Information provided: Begin

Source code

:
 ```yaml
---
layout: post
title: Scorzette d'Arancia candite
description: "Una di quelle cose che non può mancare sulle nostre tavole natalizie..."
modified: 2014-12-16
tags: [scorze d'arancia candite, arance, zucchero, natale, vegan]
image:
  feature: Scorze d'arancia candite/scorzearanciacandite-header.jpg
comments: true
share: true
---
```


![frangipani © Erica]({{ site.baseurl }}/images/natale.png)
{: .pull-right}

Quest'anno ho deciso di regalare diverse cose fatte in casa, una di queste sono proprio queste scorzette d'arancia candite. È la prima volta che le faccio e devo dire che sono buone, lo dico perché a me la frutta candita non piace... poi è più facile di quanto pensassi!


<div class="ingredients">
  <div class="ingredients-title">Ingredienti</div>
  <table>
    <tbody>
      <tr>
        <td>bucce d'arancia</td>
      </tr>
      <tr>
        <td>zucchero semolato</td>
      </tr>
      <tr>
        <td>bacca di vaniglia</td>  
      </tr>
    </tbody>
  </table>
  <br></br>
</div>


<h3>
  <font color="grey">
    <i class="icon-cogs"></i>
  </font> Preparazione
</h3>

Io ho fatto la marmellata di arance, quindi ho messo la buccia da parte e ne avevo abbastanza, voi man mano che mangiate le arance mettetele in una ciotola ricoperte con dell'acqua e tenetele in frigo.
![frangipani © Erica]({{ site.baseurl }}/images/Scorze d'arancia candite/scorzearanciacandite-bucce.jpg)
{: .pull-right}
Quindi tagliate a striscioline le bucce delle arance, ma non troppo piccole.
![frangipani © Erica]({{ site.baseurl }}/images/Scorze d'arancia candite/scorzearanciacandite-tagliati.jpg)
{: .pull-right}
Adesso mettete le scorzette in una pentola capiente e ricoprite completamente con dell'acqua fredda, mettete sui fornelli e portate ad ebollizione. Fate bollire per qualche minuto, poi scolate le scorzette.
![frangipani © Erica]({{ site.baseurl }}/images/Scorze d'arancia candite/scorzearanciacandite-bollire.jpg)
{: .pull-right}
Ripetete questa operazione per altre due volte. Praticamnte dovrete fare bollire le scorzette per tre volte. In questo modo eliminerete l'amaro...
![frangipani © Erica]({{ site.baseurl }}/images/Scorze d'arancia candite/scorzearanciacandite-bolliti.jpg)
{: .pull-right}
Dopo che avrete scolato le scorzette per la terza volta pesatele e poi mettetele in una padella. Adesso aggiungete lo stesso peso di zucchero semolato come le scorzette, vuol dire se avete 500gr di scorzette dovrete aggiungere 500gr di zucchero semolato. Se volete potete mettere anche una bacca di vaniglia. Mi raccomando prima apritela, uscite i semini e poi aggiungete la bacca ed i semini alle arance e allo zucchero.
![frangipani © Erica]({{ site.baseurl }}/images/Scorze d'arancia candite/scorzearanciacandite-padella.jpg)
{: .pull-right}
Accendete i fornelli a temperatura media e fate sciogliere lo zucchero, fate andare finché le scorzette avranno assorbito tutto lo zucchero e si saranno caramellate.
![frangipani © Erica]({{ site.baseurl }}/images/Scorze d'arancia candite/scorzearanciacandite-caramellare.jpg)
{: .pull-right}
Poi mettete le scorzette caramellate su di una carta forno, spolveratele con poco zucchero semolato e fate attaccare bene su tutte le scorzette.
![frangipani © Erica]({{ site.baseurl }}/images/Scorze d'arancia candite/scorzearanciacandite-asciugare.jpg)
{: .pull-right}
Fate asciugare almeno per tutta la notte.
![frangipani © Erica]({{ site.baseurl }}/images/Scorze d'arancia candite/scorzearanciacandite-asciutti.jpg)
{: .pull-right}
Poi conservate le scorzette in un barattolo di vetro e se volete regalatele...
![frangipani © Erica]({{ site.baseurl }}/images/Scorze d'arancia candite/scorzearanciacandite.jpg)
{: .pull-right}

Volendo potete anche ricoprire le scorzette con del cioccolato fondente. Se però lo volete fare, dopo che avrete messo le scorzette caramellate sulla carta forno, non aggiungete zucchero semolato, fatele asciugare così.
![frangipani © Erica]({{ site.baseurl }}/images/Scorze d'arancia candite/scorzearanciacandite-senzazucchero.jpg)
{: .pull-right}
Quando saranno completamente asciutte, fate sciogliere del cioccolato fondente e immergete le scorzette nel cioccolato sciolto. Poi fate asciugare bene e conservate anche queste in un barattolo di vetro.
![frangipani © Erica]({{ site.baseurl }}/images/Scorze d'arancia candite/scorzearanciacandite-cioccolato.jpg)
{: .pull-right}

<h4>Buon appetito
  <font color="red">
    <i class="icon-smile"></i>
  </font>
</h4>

Information provided: End

Assignment
Could you print all of the entries again exactly as they stand?

Written response
Source code

:
 ```yaml
---
layout: post
title: Scorzette d'Arancia candite
description: "Una di quelle cose che non può mancare sulle nostre tavole natalizie..."
modified: 2014-12-16
tags: [scorze d'arancia candite, arance, zucchero, natale, vegan]
image:
  feature: Scorze d'arancia candite/scorzearanciacandite-header.jpg
comments: true
share: true
---
```


![frangipani © Erica]({{ site.baseurl }}/images/natale.png)
{: .pull-right}

Quest'anno ho deciso di regalare diverse cose fatte in casa, una di queste sono proprio queste scorzette d'arancia candite. È la prima volta che le faccio e devo dire che sono buone, lo dico perché a me la frutta candita non piace... poi è più facile di quanto pensassi!


<div class="ingredients">
  <div class="ingredients-title">Ingredienti</div>
  <table>
    <tbody>
      <tr>
        <td>bucce d'arancia</td>
      </tr>
      <tr>
        <td>zucchero semolato</td>
      </tr>
      <tr>
        <td>bacca di vaniglia</td>  
      </tr>
    </tbody>
  </table>
  <br></br>
</div>


<h3>
  <font color="grey">
    <i class="icon-cogs"></i>
  </font> Preparazione
</h3>

Io ho fatto la marmellata di arance, quindi ho messo la buccia da parte e ne avevo abbastanza, voi man mano che mangiate le arance mettetele in una ciotola ricoperte con dell'acqua e tenetele in frigo.
![frangipani © Erica]({{ site.baseurl }}/images/Scorze d'arancia candite/scorzearanciacandite-bucce.jpg)
{: .pull-right}
Quindi tagliate a striscioline le bucce delle arance, ma non troppo piccole.
![frangipani © Erica]({{ site.baseurl }}/images/Scorze d'arancia candite/scorzearanciacandite-tagliati.jpg)
{: .pull-right}
Adesso mettete le scorzette in una pentola capiente e ricoprite completamente con dell'acqua fredda, mettete sui fornelli e portate ad ebollizione. Fate bollire per qualche minuto, poi scolate le scorzette.
![frangipani © Erica]({{ site.baseurl }}/images/Scorze d'arancia candite/scorzearanciacandite-bollire.jpg)
{: .pull-right}
Ripetete questa operazione per altre due volte. Praticamnte dovrete fare bollire le scorzette per tre volte. In questo modo eliminerete l'amaro...
![frangipani © Erica]({{ site.baseurl }}/images/Scorze d'arancia candite/scorzearanciacandite-bolliti.jpg)
{: .pull-right}
Dopo che avrete scolato le scorzette per la terza volta pesatele e poi mettetele in una padella. Adesso aggiungete lo stesso peso di zucchero semolato come le scorzette, vuol dire se avete 500gr di scorzette dovrete aggiungere 500gr di zucchero semolato. Se volete potete mettere anche una bacca di vaniglia. Mi raccomando prima apritela, uscite i semini e poi aggiungete la bacca ed i semini alle arance e allo zucchero.
![frangipani © Erica]({{ site.baseurl }}/images/Scorze d'arancia candite/scorzearanciacandite-padella.jpg)
{: .pull-right}
Accendete i fornelli a temperatura media e fate sciogliere lo zucchero, fate andare finché le scorzette avranno assorbito tutto lo zucchero e si saranno caramellate.
![frangipani © Erica]({{ site.baseurl }}/images/Scorze d'arancia candite/scorzearanciacandite-caramellare.jpg)
{: .pull-right}
Poi mettete le scorzette caramellate su di una carta forno, spolveratele con poco zucchero semolato e fate attaccare bene su tutte le scorzette.
![frangipani © Erica]({{ site.baseurl }}/images/Scorze d'arancia candite/scorzearanciacandite-asciugare.jpg)
{: .pull-right}
Fate asciugare almeno per tutta la notte.
![frangipani © Erica]({{ site.baseurl }}/images/Scorze d'arancia candite/scorzearanciacandite-asciutti.jpg)
{: .pull-right}
Poi conservate le scorzette in un barattolo di vetro e se volete regalatele...
![frangipani © Erica]({{ site.baseurl }}/images/Scorze d'arancia candite/scorzearanciacandite.jpg)
{: .pull-right}

Volendo potete anche ricoprire le scorzette con del cioccolato fondente. Se però lo volete fare, dopo che avrete messo le scorzette caramellate sulla carta forno, non aggiungete zucchero semolato, fatele asciugare così.
![frangipani © Erica]({{ site.baseurl }}/images/Scorze d'arancia candite/scorzearanciacandite-senzazucchero.jpg)
{: .pull-right}
Quando saranno completamente asciutte, fate sciogliere del cioccolato fondente e immergete le scorzette nel cioccolato sciolto. Poi fate asciugare bene e conservate anche queste in un barattolo di vetro.
![frangipani © Erica]({{ site.baseurl }}/images/Scorze d'arancia candite/scorzearanciacandite-cioccolato.jpg)
{: .pull-right}

<h4>Buon appetito
  <font color="red">
    <i class="icon-smile"></i>
  </font>
</h4>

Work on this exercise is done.